Saturday, June 15, 2013

Sympathy For The Devil

Afghan doctor stoned for examining female patient without chaperone | Fox News:
A doctor was reportedly thrown from a balcony and stoned by an angry mob in Afghanistan for treating a female patient in an examining room without a chaperone. It’s not clear whether Dr. Ajmeer Hashimi was killed or severely injured and sent out of Afghanistan for medical attention, Afghan officials told the New York Times.
The female patient is reportedly in good condition at a women’s shelter.
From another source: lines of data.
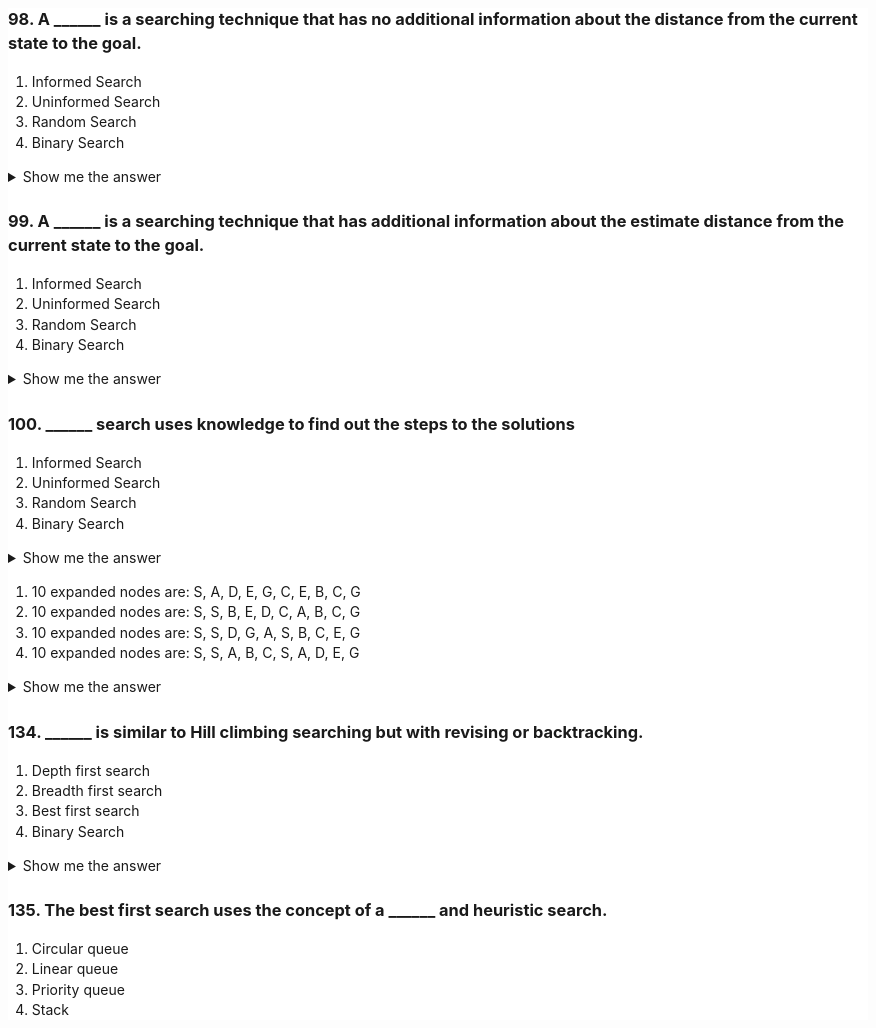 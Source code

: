 ### 98. A \_\_\_\_\_\_ is a searching technique that has no additional information about the distance from the current state to the goal.

1. Informed Search
2. Uninformed Search
3. Random Search
4. Binary Search

<details><summary>Show me the answer</summary></details>

### 99. A \_\_\_\_\_\_ is a searching technique that has additional information about the estimate distance from the current state to the goal.

1. Informed Search
2. Uninformed Search
3. Random Search
4. Binary Search

<details><summary>Show me the answer</summary></details>

### 100. \_\_\_\_\_\_ search uses knowledge to find out the steps to the solutions

1. Informed Search
2. Uninformed Search
3. Random Search
4. Binary Search

<details><summary>Show me the answer</summary></details>

1. 10 expanded nodes are: S, A, D, E, G, C, E, B, C, G
2. 10 expanded nodes are: S, S, B, E, D, C, A, B, C, G
3. 10 expanded nodes are: S, S, D, G, A, S, B, C, E, G
4. 10 expanded nodes are: S, S, A, B, C, S, A, D, E, G

<details><summary>Show me the answer</summary></details>

### 134. \_\_\_\_\_\_ is similar to Hill climbing searching but with revising or backtracking.

1. Depth first search
2. Breadth first search
3. Best first search
4. Binary Search

<details><summary>Show me the answer</summary></details>

### 135. The best first search uses the concept of a \_\_\_\_\_\_ and heuristic search.

1. Circular queue
2. Linear queue
3. Priority queue
4. Stack
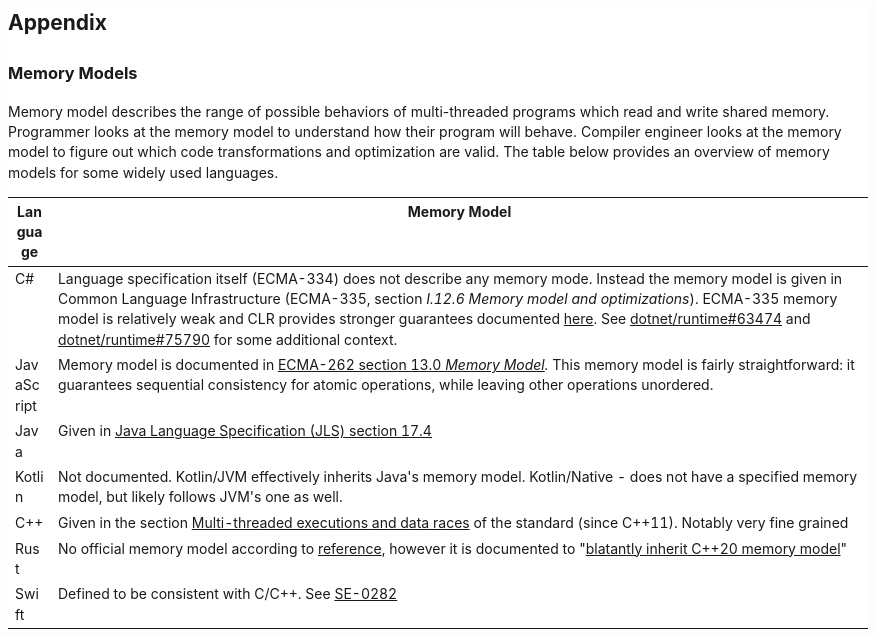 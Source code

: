 ## Appendix

### Memory Models

Memory model describes the range of possible behaviors of multi-threaded
programs which read and write shared memory. Programmer looks at the memory
model to understand how their program will behave. Compiler engineer looks at
the memory model to figure out which code transformations and optimization are
valid. The table below provides an overview of memory models for some widely
used languages.

| Language   | Memory Model                                                                                                                                                                                                                                                                                                                                                                                                                                                                                                                                                                  |
| ---------- | ----------------------------------------------------------------------------------------------------------------------------------------------------------------------------------------------------------------------------------------------------------------------------------------------------------------------------------------------------------------------------------------------------------------------------------------------------------------------------------------------------------------------------------------------------------------------------- |
| C#         | Language specification itself (ECMA-334) does not describe any memory mode. Instead the memory model is given in Common Language Infrastructure (ECMA-335, section _I.12.6 Memory model and optimizations_). ECMA-335 memory model is relatively weak and CLR provides stronger guarantees documented [here](https://github.com/dotnet/runtime/blob/main/docs/design/specs/Memory-model.md). See [dotnet/runtime#63474](https://github.com/dotnet/runtime/issues/63474) and [dotnet/runtime#75790](https://github.com/dotnet/runtime/pull/75790) for some additional context. |
| JavaScript | Memory model is documented in [ECMA-262 section 13.0 _Memory Model_](https://262.ecma-international.org/13.0/#sec-memory-model)_._ This memory model is fairly straightforward: it guarantees sequential consistency for atomic operations, while leaving other operations unordered.                                                                                                                                                                                                                                                                                         |
| Java       | Given in [Java Language Specification (JLS) section 17.4](https://docs.oracle.com/javase/specs/jls/se19/html/jls-17.html#jls-17.4)                                                                                                                                                                                                                                                                                                                                                                                                                                            |
| Kotlin     | Not documented. Kotlin/JVM effectively inherits Java's memory model. Kotlin/Native - does not have a specified memory model, but likely follows JVM's one as well.                                                                                                                                                                                                                                                                                                                                                                                                            |
| C++        | Given in the section [Multi-threaded executions and data races](https://eel.is/c++draft/intro.multithread) of the standard (since C++11). Notably very fine grained                                                                                                                                                                                                                                                                                                                                                                                                           |
| Rust       | No official memory model according to [reference](https://doc.rust-lang.org/reference/memory-model.html), however it is documented to "[blatantly inherit C++20 memory model](https://doc.rust-lang.org/nomicon/atomics.html)"                                                                                                                                                                                                                                                                                                                                                |
| Swift      | Defined to be consistent with C/C++. See [SE-0282](https://github.com/apple/swift-evolution/blob/main/proposals/0282-atomics.md)                                                                                                                                                                                                                                                                                                                                                                                                                                              | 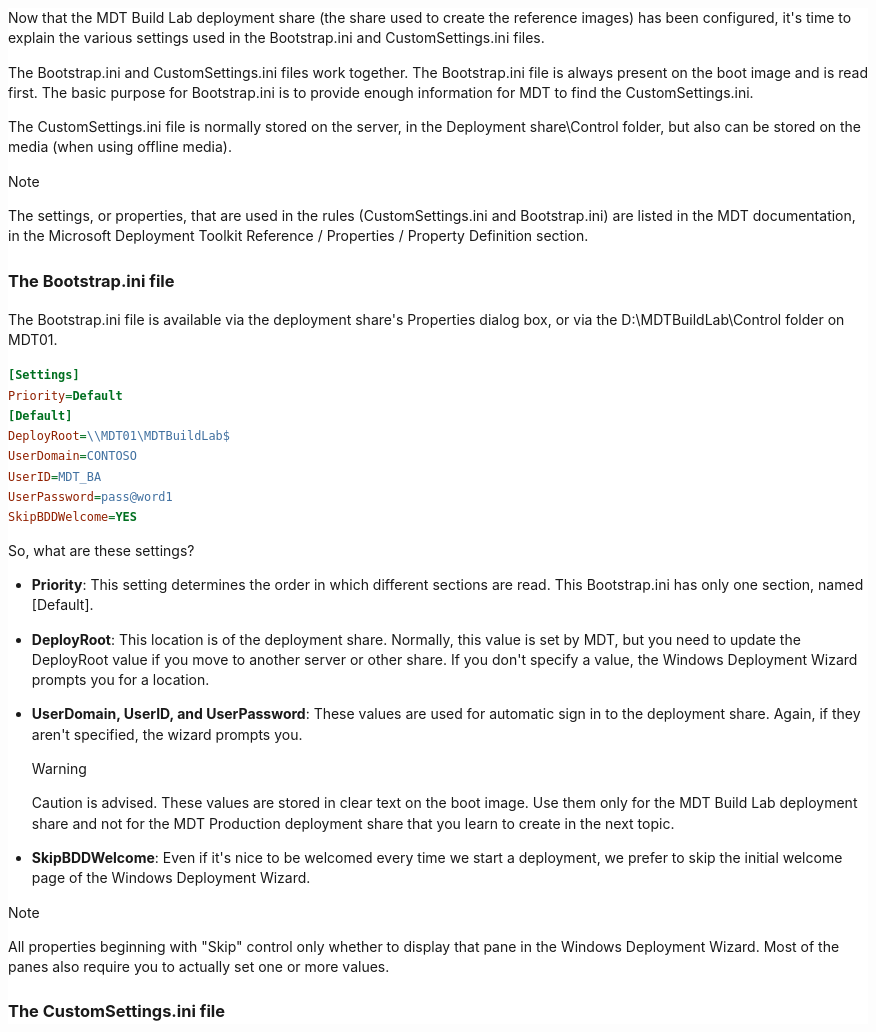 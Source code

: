 Now that the MDT Build Lab deployment share (the share used to create the reference images) has been configured, it's time to explain the various settings used in the Bootstrap.ini and CustomSettings.ini files.

The Bootstrap.ini and CustomSettings.ini files work together. The Bootstrap.ini file is always present on the boot image and is read first. The basic purpose for Bootstrap.ini is to provide enough information for MDT to find the CustomSettings.ini.

The CustomSettings.ini file is normally stored on the server, in the Deployment share\\Control folder, but also can be stored on the media (when using offline media).

> [!NOTE]
> The settings, or properties, that are used in the rules (CustomSettings.ini and Bootstrap.ini) are listed in the MDT documentation, in the Microsoft Deployment Toolkit Reference / Properties / Property Definition section.

### The Bootstrap.ini file

The Bootstrap.ini file is available via the deployment share's Properties dialog box, or via the D:\\MDTBuildLab\\Control folder on MDT01.

```ini
[Settings]
Priority=Default
[Default]
DeployRoot=\\MDT01\MDTBuildLab$
UserDomain=CONTOSO
UserID=MDT_BA
UserPassword=pass@word1
SkipBDDWelcome=YES
```

So, what are these settings?

- **Priority**: This setting determines the order in which different sections are read. This Bootstrap.ini has only one section, named \[Default\].

- **DeployRoot**: This location is of the deployment share. Normally, this value is set by MDT, but you need to update the DeployRoot value if you move to another server or other share. If you don't specify a value, the Windows Deployment Wizard prompts you for a location.

- **UserDomain, UserID, and UserPassword**: These values are used for automatic sign in to the deployment share. Again, if they aren't specified, the wizard prompts you.

    > [!WARNING]
    > Caution is advised. These values are stored in clear text on the boot image. Use them only for the MDT Build Lab deployment share and not for the MDT Production deployment share that you learn to create in the next topic.

- **SkipBDDWelcome**: Even if it's nice to be welcomed every time we start a deployment, we prefer to skip the initial welcome page of the Windows Deployment Wizard.

> [!NOTE]
> All properties beginning with "Skip" control only whether to display that pane in the Windows Deployment Wizard. Most of the panes also require you to actually set one or more values.

### The CustomSettings.ini file
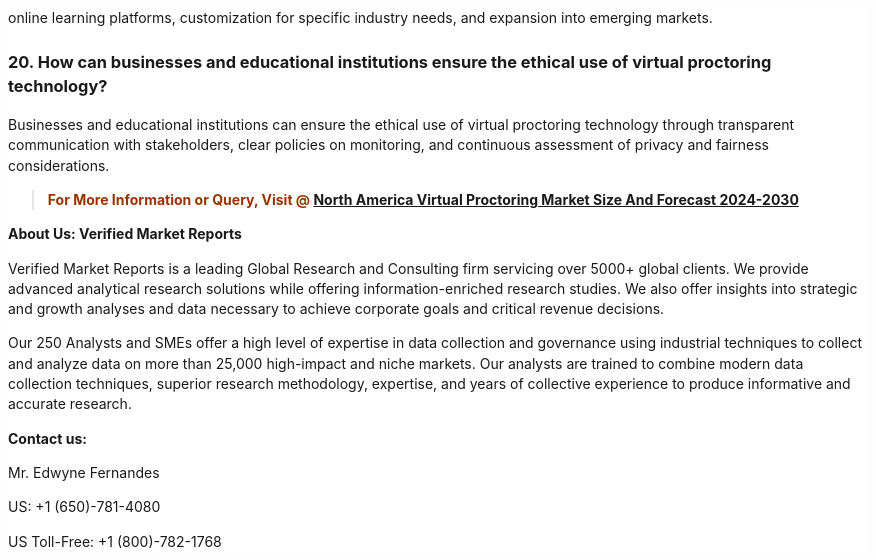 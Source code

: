 online learning platforms, customization for specific industry needs, and expansion into emerging markets.</p><h3>20. How can businesses and educational institutions ensure the ethical use of virtual proctoring technology?</div><div></h3><p>Businesses and educational institutions can ensure the ethical use of virtual proctoring technology through transparent communication with stakeholders, clear policies on monitoring, and continuous assessment of privacy and fairness considerations.</p></body></html></p><blockquote><p><span style="color: #993300;"><strong>For More Information or Query, Visit @ <a href="https://www.verifiedmarketreports.com/product/virtual-proctoring-market/">North America Virtual Proctoring Market Size And Forecast 2024-2030</a></strong></span></p></blockquote><p><strong>About Us: Verified Market Reports</strong></p><p>Verified Market Reports is a leading Global Research and Consulting firm servicing over 5000+ global clients. We provide advanced analytical research solutions while offering information-enriched research studies. We also offer insights into strategic and growth analyses and data necessary to achieve corporate goals and critical revenue decisions.</p><p>Our 250 Analysts and SMEs offer a high level of expertise in data collection and governance using industrial techniques to collect and analyze data on more than 25,000 high-impact and niche markets. Our analysts are trained to combine modern data collection techniques, superior research methodology, expertise, and years of collective experience to produce informative and accurate research.</p><p><strong>Contact us:</strong></p><p>Mr. Edwyne Fernandes</p><p>US: +1 (650)-781-4080</p><p>US Toll-Free: +1 (800)-782-1768</p>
The assault occurred in Sar-i-Pul, a government-held town in the northern part of Afghanistan.
There are conflicting reports on the incident, but the provincial police chief, Abdul Raouf Taj told the Times that local villagers stormed a private clinic when they heard the doctor was treating the woman-- a midwife named Mahboba-- alone in his exam room.
Police arrived to escort the doctor and patient out of the office but while the woman was protected from serious attack, Hashimi was thrown from a second-floor balcony into the outraged crowd below and stoned, according to Nabila Rahimi, a local legal affairs official.
In many parts of Afghanistan women are customarily not allowed to be examined by male doctors unless a close male family member is present. Stoning is the punishment for adultery under Shariah law.
Taj said there was no indication that the victims’ relationship was anything other than professional.
Personal background note:
When I was sixteen, I dated a 15 year-old girl named Sheryl.  We were driving up and down main street ("Dragging The Gut") in my Daddy's 1962 Plymouth (ugliest car since the 1949 Studebaker!) and talking, when I mentioned something about "everybody has the right to go to hell in their own handbasket".

She shrilled:  "ARE you telling me to go to Hell!?"

She was just 15, I was 16, and I already knew there was no good answer to that question.

Two minutes later she told me she was dating another boy, George, who was driving his daddy's 1963 Plymouth (much prettier) and that she wanted me to marry her, because George had said he wanted to marry her but she liked me better.

I quite distinctly recall thinking at that moment:   WHY AM I HERE?

I took Sheryl home, and never saw here again.  (I later learned that she married George and they typically celebrated Saturday Nights by loud drunken fights, which sometimes included Sheryl throwing knives at George while he cowered behind a cutting board.)

George is, as far as I know, still trying to help Sheryl get over her Bi-Polar tendencies.

Psychologists call that "being an enabler".

Now, I just read this article about an Afghan being stoned for trying to help a patient.  I'm thinking about culture, you see, and how the culture that I consider reasonable isn't always shared by others, no matter how charming or friendly they may seem "most of the time some of the time when it suits their purpose".

I'm thinking about the American men and women serving their country in Afghanistan, and I realized I have the same question I first had in 1962:

WHY ARE WE THERE?

They are crazy people, they are offended if anyone calls them on their insanity, and the more we try to support them, the more they feel justified in treating us as if we are interlopers.

I was lucky that I got out of Sheryl's life early.  We've been in Afghan for how long?  And we're still trying to be "helpful"?

Psychologists call that "being an enabler".
Maybe we should just call it "being useful idiots".